What is expected:
Search the entries below for "cout". Report each line where it occurs.
=== Supplied records ===
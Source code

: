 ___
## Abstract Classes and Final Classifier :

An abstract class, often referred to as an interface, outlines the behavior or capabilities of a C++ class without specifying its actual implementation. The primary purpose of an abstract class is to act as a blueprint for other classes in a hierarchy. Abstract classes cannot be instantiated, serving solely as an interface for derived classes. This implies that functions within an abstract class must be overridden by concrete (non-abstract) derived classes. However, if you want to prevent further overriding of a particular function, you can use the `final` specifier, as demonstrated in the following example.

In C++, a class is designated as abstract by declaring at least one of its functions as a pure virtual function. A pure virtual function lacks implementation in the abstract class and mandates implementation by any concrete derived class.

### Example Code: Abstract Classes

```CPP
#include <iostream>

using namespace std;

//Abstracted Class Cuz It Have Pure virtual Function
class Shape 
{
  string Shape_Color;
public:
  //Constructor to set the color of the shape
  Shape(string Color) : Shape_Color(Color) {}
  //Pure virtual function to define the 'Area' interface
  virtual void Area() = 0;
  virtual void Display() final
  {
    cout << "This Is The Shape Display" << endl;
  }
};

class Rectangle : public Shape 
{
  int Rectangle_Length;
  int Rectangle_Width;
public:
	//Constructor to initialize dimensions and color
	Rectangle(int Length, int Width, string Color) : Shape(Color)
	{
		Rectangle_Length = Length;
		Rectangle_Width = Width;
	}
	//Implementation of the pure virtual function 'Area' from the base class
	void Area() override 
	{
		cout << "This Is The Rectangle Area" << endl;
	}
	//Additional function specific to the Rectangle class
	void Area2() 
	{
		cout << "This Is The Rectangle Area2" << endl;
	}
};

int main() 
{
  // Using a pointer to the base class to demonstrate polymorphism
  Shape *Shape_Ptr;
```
===
Completed task:
    cout << "This Is The Shape Display" << endl;
		cout << "This Is The Rectangle Area" << endl;
		cout << "This Is The Rectangle Area2" << endl;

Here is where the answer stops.